SUPPLIED RECORDS: Begin

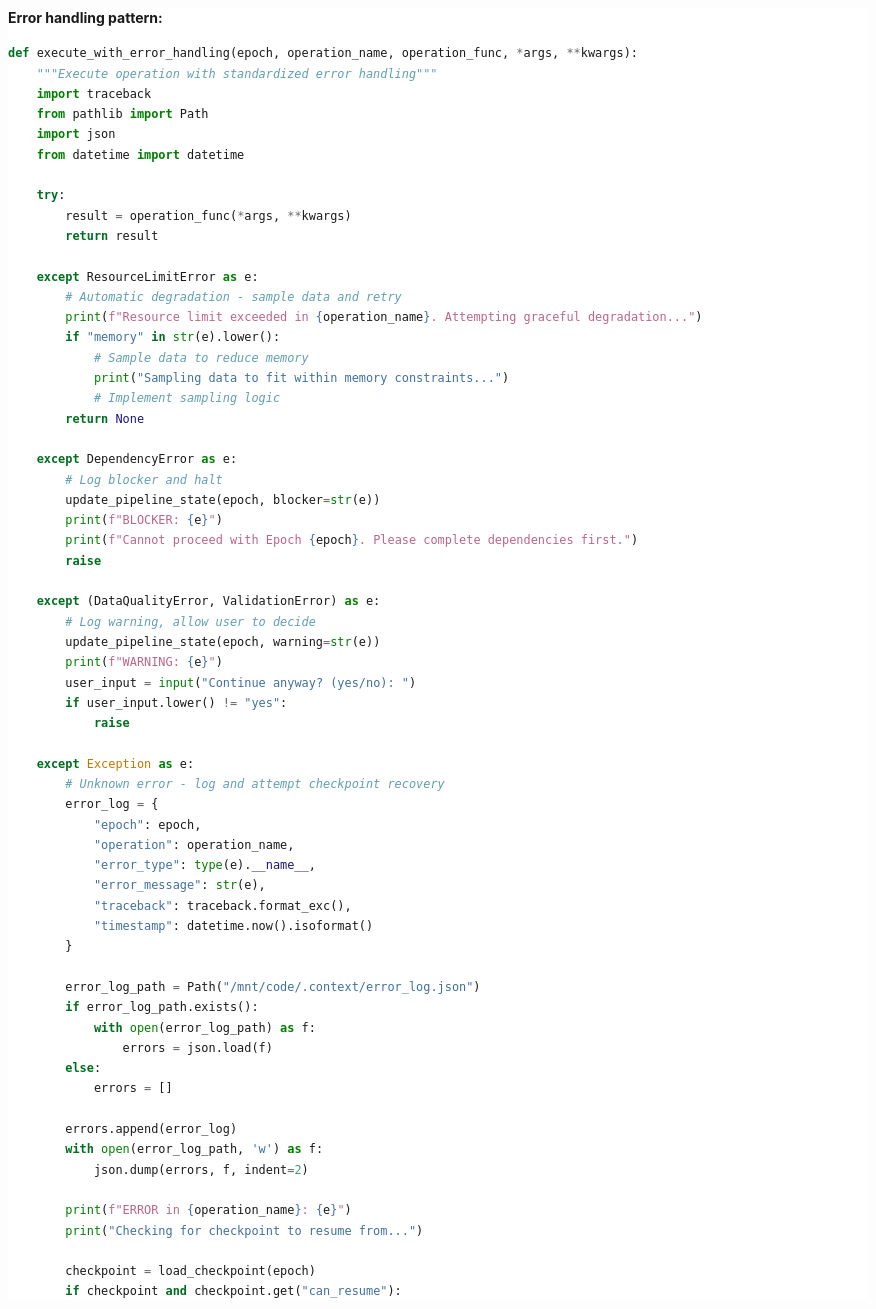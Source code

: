 **Error handling pattern:**
```python
def execute_with_error_handling(epoch, operation_name, operation_func, *args, **kwargs):
    """Execute operation with standardized error handling"""
    import traceback
    from pathlib import Path
    import json
    from datetime import datetime

    try:
        result = operation_func(*args, **kwargs)
        return result

    except ResourceLimitError as e:
        # Automatic degradation - sample data and retry
        print(f"Resource limit exceeded in {operation_name}. Attempting graceful degradation...")
        if "memory" in str(e).lower():
            # Sample data to reduce memory
            print("Sampling data to fit within memory constraints...")
            # Implement sampling logic
        return None

    except DependencyError as e:
        # Log blocker and halt
        update_pipeline_state(epoch, blocker=str(e))
        print(f"BLOCKER: {e}")
        print(f"Cannot proceed with Epoch {epoch}. Please complete dependencies first.")
        raise

    except (DataQualityError, ValidationError) as e:
        # Log warning, allow user to decide
        update_pipeline_state(epoch, warning=str(e))
        print(f"WARNING: {e}")
        user_input = input("Continue anyway? (yes/no): ")
        if user_input.lower() != "yes":
            raise

    except Exception as e:
        # Unknown error - log and attempt checkpoint recovery
        error_log = {
            "epoch": epoch,
            "operation": operation_name,
            "error_type": type(e).__name__,
            "error_message": str(e),
            "traceback": traceback.format_exc(),
            "timestamp": datetime.now().isoformat()
        }

        error_log_path = Path("/mnt/code/.context/error_log.json")
        if error_log_path.exists():
            with open(error_log_path) as f:
                errors = json.load(f)
        else:
            errors = []

        errors.append(error_log)
        with open(error_log_path, 'w') as f:
            json.dump(errors, f, indent=2)

        print(f"ERROR in {operation_name}: {e}")
        print("Checking for checkpoint to resume from...")

        checkpoint = load_checkpoint(epoch)
        if checkpoint and checkpoint.get("can_resume"):
```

SUPPLIED RECORDS: End

DESCRIPTION OF THE TASK
Tally the lines of the data that contain the word "traceback", and give only that tally.

REPLY TO THE EXERCISE
2